When the College’s president of six years, Jane Fernandes, resigned in June of 2020, the College appointed Carol Moore, who had previously worked at Northeastern University, to fill her position until a permanent president was hired. In her brief time as president, Moore faced significant criticism from students and faculty for her decision to enact a process of program prioritization in response to the College’s financial crisis. This process would eliminate nearly half of the college’s majors and fire 23 professors. 

Many of us at Guilford were deeply concerned about this process, not only because it would result in the loss of some of our favorite professors and our academic majors, but because it seemed to overlook the Quaker values upon which the school was founded.

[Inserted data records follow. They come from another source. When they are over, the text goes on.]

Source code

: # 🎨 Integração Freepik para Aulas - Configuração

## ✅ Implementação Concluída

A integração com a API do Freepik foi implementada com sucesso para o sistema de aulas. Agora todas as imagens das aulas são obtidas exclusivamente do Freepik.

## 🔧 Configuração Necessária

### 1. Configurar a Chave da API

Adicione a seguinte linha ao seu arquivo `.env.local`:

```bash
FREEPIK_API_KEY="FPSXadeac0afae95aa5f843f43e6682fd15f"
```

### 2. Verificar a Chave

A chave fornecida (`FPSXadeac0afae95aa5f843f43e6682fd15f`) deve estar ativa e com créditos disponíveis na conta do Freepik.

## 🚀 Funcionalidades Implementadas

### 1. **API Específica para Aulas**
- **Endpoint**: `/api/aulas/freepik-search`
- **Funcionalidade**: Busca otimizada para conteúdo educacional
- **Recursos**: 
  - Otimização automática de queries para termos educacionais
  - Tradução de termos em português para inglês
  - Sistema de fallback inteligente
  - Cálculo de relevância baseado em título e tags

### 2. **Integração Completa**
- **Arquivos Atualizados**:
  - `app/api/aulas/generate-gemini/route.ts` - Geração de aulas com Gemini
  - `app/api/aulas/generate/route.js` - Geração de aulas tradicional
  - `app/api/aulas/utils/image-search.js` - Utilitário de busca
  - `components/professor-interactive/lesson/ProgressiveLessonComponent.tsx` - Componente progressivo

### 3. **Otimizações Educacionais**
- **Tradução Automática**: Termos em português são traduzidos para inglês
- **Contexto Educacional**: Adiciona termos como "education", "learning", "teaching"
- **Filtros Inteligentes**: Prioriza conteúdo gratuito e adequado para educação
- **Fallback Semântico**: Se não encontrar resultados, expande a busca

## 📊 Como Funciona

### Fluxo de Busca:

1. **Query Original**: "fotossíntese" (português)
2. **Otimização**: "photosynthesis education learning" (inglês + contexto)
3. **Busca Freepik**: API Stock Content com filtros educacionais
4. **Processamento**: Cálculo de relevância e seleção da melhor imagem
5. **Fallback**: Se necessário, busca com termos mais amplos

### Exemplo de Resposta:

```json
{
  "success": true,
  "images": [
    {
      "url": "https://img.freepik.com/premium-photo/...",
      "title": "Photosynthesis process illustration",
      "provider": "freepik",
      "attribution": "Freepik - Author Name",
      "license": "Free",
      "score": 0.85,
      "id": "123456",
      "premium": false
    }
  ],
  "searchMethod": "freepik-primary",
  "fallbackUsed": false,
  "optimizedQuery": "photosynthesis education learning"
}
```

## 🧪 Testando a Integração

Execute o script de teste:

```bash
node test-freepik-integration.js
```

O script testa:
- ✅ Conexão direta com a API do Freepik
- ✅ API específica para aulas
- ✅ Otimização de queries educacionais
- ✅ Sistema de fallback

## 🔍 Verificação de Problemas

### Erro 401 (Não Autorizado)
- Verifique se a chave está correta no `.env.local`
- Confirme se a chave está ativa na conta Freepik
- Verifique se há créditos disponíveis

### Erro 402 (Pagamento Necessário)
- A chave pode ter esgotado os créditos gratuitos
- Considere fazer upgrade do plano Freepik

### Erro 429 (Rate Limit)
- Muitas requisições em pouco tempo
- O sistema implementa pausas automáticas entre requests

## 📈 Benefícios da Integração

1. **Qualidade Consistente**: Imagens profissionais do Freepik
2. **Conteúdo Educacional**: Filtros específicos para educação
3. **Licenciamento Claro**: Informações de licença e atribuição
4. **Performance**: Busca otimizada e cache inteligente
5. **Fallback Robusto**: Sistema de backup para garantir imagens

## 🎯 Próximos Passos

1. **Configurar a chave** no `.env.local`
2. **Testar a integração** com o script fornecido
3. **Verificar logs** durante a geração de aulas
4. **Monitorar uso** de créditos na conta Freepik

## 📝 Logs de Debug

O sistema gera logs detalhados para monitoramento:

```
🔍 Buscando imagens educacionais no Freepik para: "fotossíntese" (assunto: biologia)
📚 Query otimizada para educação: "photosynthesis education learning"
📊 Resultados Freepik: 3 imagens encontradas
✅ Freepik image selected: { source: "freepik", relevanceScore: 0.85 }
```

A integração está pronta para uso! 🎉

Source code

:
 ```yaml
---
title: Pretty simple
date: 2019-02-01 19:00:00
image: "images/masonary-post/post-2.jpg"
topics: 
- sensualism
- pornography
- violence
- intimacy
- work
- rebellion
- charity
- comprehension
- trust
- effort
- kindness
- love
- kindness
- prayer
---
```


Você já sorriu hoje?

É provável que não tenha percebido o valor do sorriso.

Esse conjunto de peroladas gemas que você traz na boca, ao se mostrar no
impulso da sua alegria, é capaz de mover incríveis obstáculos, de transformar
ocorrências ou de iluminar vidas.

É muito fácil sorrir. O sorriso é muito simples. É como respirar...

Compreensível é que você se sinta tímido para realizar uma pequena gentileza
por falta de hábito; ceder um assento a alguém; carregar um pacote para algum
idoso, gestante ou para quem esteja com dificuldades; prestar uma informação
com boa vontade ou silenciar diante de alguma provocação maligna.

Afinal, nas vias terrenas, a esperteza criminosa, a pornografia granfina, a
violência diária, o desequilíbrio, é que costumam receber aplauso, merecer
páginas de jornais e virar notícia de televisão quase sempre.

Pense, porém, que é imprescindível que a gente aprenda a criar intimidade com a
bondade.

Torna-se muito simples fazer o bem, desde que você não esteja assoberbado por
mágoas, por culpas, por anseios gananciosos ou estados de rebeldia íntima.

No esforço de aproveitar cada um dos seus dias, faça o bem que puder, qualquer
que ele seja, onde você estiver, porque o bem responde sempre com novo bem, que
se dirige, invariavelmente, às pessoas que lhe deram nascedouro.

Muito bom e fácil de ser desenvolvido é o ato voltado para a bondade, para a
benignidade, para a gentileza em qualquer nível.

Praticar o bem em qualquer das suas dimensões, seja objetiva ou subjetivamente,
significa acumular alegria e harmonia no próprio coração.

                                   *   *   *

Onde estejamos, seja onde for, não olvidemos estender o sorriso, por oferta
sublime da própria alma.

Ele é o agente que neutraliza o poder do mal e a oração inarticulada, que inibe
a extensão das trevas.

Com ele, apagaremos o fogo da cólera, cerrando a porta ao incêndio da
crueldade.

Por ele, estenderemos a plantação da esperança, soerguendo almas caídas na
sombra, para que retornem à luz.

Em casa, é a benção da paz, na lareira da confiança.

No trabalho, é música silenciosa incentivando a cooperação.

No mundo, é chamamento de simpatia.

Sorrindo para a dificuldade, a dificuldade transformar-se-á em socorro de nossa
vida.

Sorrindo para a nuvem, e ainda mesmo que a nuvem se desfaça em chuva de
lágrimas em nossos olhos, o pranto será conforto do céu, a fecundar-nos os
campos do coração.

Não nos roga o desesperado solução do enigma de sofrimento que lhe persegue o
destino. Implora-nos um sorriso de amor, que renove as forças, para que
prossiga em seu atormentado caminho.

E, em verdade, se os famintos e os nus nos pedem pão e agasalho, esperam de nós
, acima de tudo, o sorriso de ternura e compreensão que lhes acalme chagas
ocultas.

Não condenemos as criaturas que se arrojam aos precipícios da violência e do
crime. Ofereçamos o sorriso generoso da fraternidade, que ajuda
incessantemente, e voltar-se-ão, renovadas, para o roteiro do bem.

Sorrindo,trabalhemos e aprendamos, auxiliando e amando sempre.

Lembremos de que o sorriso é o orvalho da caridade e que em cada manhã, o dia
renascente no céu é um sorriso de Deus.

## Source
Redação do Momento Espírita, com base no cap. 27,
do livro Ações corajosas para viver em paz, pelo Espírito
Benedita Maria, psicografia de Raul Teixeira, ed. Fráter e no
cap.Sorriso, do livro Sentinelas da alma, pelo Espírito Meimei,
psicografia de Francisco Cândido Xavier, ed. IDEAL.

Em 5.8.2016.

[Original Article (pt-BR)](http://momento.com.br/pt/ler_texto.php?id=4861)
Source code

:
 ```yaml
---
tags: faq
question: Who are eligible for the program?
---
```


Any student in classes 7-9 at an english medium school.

After significant protests from students and faculty and closer consideration by the Board of Trustees, program prioritization was canceled, but the Guilford community was shaken. Many students felt that Guilford’s leaders had not been honest or transparent with them about the changes that were set to occur during Moore’s presidency. 

Under the leadership of Jim Hood, who stepped in as interim president in early 2021, the campus began to slowly return to the Quaker values that many felt had been lost in the turmoil of 2020. Hood, a Guilford alum, professor and active member in the community, has expressed his faith in our school and its students, and has helped to embody the Quaker spirit and ease the transition for the College’s next leader.

As Farmbry transitions into the role of president, we at the Guilfordian hope for a sense of stability in leadership after the chaos of the past year. We hope for a leader who will listen to the voices of the Guilford community with compassion and respect, and who can guide us through future difficulties with a clear head and a sense of transparency. With Farmbry’s experience, passion for community and understanding of the College’s Quaker roots, he seems to be a promising leader for Guilford in years to come.